How to Succeed in Business Without Really Trying at Southwark Playhouse ★★★★

How to Succeed in Business Without Really Trying originally premiered in 1961. With music by Guys & Dolls composer Frank Loesser, the musical was an instant hit winning both the Tony Award for Best Musical and a Pulitzer Prize. The original West End production opened at the Shaftesbury Theatre in 1963 directed by book writer Abe Burrows and renowned director/choreographer Bob Fosse. A film adaptation was produced in 1967, with most of the original Broadway cast reprising their roles. Since then the show has seen international success and sparkling revivals have been mounted starring the likes of Matthew Broderick and Megan Mullally in 1995 and our own Daniel Radcliffe in a 50th Anniversary production in 2011 on Broadway. Now How To Succeed is back in London, this time at the Southwark Playhouse in a small intimate production which sees the show enthusiastically reinvented, providing a fresh take on the classic musical.

A satire of big business and all it holds sacred, the celebrated musical follows the rise of J. Pierrepont Finch, a young man who uses a little handbook called How to Succeed in Business without Really Trying to manipulate his way up the corporate ladder from lowly ambitious window washer to high-powered executive.
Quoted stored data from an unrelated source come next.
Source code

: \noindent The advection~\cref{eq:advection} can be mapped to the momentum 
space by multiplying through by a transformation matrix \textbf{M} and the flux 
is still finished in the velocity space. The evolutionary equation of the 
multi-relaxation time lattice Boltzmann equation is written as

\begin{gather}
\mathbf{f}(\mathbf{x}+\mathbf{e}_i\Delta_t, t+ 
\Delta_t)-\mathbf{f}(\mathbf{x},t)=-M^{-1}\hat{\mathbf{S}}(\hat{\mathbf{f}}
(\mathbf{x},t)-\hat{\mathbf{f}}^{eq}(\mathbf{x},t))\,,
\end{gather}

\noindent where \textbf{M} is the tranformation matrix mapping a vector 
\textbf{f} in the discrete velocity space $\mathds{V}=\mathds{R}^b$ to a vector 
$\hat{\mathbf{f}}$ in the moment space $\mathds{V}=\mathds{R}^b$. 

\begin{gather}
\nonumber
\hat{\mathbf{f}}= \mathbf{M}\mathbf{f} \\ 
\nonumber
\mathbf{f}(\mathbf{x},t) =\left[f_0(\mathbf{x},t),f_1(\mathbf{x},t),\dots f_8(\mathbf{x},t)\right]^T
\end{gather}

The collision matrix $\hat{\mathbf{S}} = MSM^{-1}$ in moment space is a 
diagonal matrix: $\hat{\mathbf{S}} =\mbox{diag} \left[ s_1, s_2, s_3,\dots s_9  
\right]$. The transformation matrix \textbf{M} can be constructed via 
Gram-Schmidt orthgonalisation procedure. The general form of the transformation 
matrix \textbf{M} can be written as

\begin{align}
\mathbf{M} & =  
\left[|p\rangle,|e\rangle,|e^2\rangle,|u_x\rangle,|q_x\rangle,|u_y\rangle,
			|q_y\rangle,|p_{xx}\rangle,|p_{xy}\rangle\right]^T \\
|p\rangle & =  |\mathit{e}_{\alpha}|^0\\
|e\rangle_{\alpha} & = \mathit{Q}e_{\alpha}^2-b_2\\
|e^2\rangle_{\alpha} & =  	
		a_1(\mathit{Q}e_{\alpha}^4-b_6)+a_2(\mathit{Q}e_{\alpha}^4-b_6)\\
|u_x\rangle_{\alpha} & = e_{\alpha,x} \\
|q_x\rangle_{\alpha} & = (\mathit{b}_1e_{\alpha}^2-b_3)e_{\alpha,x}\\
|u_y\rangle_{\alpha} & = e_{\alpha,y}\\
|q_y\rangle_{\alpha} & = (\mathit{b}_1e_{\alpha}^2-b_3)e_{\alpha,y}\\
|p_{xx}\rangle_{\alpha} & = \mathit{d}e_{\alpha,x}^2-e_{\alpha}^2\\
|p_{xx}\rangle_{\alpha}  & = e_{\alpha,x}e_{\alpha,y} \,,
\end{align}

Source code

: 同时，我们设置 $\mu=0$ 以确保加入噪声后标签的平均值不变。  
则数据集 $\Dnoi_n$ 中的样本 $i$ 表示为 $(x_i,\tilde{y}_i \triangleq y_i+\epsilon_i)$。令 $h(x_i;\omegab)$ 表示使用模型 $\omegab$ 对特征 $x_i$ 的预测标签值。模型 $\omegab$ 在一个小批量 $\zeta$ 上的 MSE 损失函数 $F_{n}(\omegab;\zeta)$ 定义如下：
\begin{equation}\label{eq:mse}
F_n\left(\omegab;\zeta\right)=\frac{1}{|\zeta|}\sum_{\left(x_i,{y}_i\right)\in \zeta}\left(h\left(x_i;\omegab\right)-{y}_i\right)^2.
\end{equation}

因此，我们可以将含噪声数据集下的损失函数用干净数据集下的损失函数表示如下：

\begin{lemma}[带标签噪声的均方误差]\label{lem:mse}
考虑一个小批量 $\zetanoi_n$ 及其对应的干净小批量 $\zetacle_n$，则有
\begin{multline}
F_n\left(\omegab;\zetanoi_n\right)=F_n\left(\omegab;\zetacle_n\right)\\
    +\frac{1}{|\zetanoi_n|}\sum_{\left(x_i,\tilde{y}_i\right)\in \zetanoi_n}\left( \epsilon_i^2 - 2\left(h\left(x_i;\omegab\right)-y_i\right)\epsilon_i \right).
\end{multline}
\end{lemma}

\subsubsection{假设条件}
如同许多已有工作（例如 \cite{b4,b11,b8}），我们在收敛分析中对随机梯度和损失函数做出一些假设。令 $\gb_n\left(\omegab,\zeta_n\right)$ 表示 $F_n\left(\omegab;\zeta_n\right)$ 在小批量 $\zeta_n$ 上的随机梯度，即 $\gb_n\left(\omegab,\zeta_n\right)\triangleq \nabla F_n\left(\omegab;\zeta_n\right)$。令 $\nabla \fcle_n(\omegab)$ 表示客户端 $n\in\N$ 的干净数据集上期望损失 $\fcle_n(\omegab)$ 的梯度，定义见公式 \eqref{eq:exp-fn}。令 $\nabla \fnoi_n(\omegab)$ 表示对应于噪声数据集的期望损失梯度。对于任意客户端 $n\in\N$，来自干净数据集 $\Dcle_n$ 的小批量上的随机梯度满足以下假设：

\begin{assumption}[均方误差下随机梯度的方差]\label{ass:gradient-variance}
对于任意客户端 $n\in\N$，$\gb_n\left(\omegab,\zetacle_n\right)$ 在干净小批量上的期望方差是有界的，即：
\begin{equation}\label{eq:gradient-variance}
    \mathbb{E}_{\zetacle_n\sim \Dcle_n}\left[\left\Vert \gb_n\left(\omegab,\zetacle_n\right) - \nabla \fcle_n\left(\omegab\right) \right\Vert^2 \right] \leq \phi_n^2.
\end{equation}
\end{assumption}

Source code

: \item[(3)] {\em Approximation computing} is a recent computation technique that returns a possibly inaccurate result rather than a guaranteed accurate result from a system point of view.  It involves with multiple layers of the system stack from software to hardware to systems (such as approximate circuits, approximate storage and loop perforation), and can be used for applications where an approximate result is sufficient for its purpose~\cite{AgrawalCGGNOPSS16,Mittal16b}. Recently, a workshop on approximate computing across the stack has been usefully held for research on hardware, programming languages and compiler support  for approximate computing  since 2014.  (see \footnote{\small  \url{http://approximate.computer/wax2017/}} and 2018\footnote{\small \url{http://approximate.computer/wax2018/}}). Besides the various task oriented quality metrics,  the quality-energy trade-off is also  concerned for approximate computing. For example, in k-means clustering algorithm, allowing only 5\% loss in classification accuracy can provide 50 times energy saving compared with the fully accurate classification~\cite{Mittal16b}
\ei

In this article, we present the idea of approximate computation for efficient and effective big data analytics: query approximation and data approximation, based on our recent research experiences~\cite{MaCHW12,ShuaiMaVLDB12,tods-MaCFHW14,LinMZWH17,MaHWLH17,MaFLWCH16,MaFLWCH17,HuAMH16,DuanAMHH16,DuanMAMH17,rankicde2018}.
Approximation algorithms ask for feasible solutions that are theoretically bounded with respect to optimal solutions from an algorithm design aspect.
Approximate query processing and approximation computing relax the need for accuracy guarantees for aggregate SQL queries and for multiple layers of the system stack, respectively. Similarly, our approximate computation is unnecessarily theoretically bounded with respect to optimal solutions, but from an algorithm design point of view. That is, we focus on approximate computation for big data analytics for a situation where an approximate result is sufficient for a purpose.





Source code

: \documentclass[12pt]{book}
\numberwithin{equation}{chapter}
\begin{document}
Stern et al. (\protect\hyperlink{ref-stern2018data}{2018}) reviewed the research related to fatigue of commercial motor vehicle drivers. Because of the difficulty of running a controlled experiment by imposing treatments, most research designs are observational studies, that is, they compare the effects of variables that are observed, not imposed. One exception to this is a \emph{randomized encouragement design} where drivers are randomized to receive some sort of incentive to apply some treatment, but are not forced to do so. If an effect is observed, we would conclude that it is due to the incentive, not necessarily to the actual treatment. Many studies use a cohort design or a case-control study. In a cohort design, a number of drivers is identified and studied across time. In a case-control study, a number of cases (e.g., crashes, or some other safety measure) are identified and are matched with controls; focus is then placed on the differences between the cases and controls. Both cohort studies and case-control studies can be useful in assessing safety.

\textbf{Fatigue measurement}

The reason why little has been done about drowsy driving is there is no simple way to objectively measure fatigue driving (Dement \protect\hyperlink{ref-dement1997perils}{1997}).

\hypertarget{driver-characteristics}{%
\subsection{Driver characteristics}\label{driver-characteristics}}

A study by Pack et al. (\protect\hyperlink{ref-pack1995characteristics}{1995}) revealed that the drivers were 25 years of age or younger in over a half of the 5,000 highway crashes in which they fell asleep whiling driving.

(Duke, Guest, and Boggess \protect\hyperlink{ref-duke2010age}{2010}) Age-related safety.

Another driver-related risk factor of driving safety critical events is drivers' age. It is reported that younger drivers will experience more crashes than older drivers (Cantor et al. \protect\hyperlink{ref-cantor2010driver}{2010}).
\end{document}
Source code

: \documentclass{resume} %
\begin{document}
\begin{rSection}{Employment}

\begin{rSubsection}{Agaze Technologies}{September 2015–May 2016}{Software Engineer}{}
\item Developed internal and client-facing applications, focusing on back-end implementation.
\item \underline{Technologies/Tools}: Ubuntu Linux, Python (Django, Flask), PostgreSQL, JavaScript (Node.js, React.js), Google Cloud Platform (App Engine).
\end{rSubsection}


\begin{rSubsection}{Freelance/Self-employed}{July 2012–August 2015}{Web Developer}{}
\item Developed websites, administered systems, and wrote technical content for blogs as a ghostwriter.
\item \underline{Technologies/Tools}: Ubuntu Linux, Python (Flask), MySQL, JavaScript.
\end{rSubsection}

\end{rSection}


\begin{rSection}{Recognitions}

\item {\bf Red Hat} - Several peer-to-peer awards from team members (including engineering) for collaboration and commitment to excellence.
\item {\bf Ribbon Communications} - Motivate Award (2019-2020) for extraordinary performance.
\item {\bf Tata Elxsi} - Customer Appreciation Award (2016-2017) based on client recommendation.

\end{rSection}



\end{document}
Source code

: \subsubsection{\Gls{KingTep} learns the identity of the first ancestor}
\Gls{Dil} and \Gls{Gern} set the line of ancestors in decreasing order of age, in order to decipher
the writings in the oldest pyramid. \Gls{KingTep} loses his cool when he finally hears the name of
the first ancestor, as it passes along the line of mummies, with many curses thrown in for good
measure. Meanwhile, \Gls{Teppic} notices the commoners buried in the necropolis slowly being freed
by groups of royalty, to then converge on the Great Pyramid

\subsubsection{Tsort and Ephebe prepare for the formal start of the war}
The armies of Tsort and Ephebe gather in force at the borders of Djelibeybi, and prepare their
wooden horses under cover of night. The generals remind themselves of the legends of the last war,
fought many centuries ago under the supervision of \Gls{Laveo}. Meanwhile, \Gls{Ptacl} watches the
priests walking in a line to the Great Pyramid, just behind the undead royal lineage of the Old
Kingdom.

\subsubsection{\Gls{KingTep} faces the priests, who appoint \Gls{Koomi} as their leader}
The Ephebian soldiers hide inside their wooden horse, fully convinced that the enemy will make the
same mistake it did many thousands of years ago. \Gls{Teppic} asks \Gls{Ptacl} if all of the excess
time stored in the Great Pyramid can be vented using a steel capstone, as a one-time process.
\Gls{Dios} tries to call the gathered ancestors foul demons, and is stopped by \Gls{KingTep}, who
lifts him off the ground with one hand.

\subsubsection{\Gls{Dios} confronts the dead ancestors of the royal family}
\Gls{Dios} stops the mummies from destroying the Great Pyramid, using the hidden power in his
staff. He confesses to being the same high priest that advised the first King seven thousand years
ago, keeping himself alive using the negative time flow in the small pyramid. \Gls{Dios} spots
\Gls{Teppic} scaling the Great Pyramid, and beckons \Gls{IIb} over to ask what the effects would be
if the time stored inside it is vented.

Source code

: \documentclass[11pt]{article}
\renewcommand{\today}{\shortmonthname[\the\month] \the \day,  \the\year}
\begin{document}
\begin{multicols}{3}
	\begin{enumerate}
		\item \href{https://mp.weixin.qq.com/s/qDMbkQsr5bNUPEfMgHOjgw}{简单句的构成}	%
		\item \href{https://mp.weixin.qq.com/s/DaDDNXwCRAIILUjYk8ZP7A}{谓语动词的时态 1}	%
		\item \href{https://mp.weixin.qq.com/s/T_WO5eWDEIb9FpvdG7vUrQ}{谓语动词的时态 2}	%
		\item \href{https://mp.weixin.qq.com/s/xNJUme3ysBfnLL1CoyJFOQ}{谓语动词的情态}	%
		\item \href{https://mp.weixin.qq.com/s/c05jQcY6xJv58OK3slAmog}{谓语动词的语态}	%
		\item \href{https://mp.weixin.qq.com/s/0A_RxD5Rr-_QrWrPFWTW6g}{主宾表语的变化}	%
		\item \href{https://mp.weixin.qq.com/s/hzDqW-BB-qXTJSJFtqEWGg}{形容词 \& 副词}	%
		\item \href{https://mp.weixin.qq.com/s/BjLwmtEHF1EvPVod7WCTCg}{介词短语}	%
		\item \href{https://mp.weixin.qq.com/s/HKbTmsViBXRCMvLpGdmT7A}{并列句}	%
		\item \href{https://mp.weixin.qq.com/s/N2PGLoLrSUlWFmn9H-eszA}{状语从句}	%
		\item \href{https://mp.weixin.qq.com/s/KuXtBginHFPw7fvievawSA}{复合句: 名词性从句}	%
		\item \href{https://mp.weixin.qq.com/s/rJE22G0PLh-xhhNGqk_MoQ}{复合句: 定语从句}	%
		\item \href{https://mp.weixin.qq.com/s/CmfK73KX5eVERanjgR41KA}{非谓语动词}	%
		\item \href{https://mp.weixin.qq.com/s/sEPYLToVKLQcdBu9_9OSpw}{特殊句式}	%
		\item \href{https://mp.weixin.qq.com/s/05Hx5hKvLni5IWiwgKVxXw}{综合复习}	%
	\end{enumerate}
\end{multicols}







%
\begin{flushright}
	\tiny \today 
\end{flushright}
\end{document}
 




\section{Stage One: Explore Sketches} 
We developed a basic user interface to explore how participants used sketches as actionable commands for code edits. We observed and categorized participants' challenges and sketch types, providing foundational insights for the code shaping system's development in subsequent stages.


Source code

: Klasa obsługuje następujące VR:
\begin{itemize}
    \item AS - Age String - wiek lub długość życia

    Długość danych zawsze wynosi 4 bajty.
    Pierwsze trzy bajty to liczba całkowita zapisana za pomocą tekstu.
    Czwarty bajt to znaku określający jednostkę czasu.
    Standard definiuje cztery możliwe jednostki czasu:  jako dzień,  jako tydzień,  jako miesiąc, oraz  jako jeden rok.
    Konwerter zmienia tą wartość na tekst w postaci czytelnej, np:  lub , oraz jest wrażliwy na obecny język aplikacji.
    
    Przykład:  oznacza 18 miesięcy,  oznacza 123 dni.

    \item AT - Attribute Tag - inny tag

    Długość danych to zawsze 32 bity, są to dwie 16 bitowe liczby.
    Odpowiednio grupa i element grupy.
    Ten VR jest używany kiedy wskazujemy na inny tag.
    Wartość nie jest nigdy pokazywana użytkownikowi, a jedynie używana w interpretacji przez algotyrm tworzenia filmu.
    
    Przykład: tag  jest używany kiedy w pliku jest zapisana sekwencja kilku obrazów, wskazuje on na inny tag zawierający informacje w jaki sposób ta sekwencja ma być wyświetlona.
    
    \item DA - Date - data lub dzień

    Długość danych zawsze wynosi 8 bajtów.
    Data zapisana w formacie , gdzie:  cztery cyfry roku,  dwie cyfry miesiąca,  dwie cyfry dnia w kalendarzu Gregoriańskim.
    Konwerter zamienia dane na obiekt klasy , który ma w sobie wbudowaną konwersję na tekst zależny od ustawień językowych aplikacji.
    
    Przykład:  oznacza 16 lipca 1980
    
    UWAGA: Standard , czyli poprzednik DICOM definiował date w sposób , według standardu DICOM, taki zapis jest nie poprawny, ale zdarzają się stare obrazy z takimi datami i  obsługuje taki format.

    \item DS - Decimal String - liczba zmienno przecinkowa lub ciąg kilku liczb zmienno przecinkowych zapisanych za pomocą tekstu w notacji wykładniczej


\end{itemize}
Along the way he tackles such familiar but potent dangers as the aggressively compliant “company man”, the office party, backstabbing co-workers, caffeine addiction and, of course, true love.

In this Southwark Playhouse production, Georgie Rankcom directs Gabrielle Friedman (Little Woman, Sondheim: Old Friends) as J. Pierrepont Finch, Allie Daniel (Legally Blonde, Rent, Millennials) as Rosemary Pilkington, Tracie Bennett (Tony winner, double Olivier award winner, Hangmen, Mame, Ruthless The Musical) as J.B. Biggley, Elliot Gooch (Dorian: A Rock Musical, Grease, Once On This Island) as Bud Frump, Milo McCarthy (Birds and Bees, Rodgers & Hammerstein’s Cinderella, Carrie) as Mr. Milton Gatch, Verity Power (Zombies: The Musical, Blonde, Trump L’Oeil) as Smitty, Grace Kanyamibwa (The Book Of Mormon, Gypsy, Pippin) as Miss Jones, Annie Aitken (Rodgers & Hammerstein’s Cinderella, Jekyll & Hyde The Musical, Frank Wildhorn & Friends) as Hedy Larue, Danny Lane (Only Fools and Horses The Musical, Anyone Can Whistle, Soho Cinders) as Mr. Twimble/Mr. Wally Womper, Taylor Bradshaw (42nd Street, Spring Awakening, South Pacific) as Mr. Bert Bratt and RuPaul Drag Race legend Michelle Visage as the Voice Of “The Book”.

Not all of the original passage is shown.